> [RECORDS FOR PROCESSING]
-.-.-

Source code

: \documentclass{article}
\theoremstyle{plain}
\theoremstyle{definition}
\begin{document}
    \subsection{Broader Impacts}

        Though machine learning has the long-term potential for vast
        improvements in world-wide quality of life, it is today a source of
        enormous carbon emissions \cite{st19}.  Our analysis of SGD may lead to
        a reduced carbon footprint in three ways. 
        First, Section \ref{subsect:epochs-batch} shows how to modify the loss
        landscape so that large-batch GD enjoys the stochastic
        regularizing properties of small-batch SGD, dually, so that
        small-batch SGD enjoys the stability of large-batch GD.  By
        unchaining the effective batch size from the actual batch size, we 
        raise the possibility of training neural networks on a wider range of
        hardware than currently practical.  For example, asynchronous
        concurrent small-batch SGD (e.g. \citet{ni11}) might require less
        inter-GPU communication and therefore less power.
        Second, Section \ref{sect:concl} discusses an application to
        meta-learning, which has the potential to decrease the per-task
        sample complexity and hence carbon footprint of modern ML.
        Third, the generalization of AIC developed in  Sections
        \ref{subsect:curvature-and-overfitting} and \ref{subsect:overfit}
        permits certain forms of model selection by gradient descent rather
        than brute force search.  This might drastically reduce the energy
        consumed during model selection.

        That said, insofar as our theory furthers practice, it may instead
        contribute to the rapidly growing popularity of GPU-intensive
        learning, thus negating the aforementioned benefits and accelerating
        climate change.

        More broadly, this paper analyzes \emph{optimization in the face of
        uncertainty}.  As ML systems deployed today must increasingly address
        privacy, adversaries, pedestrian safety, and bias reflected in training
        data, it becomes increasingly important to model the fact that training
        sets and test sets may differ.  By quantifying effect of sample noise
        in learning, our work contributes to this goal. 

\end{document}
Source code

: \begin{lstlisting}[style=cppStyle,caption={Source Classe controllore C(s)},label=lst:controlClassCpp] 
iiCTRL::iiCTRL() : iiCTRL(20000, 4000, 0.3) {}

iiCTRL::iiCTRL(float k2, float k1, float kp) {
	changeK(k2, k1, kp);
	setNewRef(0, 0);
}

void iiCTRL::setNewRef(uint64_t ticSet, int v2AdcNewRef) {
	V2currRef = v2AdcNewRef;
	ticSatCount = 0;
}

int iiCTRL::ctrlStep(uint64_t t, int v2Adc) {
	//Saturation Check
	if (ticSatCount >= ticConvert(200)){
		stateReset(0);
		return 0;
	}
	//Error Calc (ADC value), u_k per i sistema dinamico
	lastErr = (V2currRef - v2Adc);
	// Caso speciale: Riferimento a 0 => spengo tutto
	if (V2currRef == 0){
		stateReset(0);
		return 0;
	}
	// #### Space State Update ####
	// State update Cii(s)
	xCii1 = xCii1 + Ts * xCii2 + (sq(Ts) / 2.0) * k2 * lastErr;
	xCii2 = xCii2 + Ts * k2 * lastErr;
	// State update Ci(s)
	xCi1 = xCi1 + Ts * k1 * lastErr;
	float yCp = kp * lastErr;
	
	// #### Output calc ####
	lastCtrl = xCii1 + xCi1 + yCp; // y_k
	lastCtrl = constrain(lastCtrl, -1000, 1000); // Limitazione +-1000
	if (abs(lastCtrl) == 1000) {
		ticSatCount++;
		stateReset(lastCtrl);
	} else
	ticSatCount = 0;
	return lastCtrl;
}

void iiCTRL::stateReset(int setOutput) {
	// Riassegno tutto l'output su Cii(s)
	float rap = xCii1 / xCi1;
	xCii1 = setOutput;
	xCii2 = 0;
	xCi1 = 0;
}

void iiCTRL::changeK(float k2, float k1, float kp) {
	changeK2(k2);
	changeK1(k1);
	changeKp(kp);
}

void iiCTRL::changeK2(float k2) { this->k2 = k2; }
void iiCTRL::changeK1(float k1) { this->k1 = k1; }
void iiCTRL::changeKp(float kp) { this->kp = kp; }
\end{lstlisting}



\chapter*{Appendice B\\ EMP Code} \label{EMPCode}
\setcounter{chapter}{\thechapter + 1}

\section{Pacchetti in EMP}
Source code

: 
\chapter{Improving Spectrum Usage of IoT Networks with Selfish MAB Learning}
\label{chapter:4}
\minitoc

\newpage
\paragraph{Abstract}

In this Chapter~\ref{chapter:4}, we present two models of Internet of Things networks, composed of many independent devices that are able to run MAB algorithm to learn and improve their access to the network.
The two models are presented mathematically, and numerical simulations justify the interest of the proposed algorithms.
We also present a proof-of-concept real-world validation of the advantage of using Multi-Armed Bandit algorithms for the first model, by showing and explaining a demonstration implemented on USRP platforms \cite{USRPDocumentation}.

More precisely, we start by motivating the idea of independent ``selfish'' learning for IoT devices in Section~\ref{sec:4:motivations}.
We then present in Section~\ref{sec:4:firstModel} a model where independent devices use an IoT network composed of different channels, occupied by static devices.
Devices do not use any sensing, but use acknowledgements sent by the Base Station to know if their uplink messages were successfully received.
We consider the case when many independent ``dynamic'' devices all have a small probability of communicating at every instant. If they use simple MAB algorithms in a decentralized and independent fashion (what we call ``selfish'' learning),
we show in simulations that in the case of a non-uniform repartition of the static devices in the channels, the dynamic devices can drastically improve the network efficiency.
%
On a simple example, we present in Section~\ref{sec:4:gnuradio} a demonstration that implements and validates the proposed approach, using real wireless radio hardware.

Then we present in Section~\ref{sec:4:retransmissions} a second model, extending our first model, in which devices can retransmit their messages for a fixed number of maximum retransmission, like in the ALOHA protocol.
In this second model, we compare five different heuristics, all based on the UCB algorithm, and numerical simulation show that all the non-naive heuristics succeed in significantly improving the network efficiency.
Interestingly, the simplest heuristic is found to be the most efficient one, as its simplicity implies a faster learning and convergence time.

-.-.-

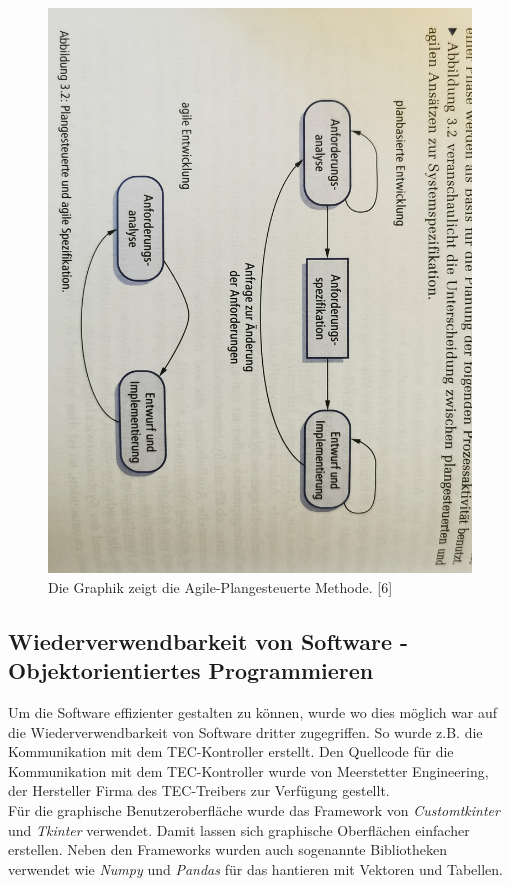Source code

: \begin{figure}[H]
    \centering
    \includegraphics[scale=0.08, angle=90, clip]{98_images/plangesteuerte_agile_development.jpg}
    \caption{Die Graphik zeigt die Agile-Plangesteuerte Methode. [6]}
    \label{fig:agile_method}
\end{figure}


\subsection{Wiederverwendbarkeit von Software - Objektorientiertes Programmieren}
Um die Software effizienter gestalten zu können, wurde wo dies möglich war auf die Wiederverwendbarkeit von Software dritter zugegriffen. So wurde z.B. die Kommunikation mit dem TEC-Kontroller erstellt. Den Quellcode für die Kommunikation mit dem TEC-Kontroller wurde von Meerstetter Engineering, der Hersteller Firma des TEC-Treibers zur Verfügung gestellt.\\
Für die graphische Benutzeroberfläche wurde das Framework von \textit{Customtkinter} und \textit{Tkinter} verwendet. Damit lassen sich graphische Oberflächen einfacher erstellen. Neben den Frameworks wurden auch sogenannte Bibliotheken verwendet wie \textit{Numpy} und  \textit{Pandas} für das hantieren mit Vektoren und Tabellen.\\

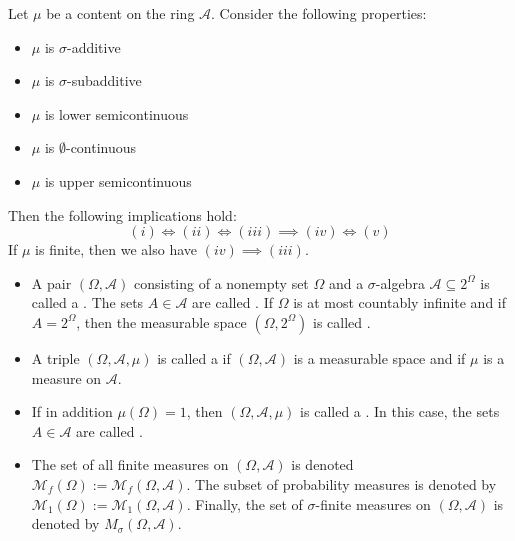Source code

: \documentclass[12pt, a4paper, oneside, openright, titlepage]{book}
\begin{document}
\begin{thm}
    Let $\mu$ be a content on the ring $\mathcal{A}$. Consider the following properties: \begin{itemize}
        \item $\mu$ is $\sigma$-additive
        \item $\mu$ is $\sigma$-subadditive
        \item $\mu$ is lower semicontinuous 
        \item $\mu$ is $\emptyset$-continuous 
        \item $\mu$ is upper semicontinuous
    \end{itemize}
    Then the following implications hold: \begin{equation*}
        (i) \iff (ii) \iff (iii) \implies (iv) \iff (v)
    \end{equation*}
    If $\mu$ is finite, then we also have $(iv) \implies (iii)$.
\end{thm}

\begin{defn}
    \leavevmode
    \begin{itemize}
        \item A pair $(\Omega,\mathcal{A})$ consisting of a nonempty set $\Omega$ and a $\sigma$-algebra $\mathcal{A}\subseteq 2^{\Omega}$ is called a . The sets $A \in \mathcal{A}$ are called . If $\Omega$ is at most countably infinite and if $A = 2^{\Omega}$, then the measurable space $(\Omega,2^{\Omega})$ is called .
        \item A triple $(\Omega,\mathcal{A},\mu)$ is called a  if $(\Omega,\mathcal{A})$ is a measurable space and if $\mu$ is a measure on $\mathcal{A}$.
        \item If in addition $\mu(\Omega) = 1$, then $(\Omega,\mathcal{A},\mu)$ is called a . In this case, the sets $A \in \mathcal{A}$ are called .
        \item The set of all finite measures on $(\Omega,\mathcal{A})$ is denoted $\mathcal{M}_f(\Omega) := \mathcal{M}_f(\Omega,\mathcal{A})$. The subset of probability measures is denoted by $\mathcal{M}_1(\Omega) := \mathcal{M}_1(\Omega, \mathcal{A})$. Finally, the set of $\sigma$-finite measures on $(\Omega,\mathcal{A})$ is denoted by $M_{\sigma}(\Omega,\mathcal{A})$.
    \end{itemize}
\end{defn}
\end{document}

-.-.-

> [EXERCISE DESCRIPTION] Would you please repeat exactly the lines above, starting at the line with "ticSatCount++;" and stopping at the line with "changeK1(k1);", both included?

> [YOUR SOLUTION]
		ticSatCount++;
		stateReset(lastCtrl);
	} else
	ticSatCount = 0;
	return lastCtrl;
}

void iiCTRL::stateReset(int setOutput) {
	// Riassegno tutto l'output su Cii(s)
	float rap = xCii1 / xCi1;
	xCii1 = setOutput;
	xCii2 = 0;
	xCi1 = 0;
}

void iiCTRL::changeK(float k2, float k1, float kp) {
	changeK2(k2);
	changeK1(k1);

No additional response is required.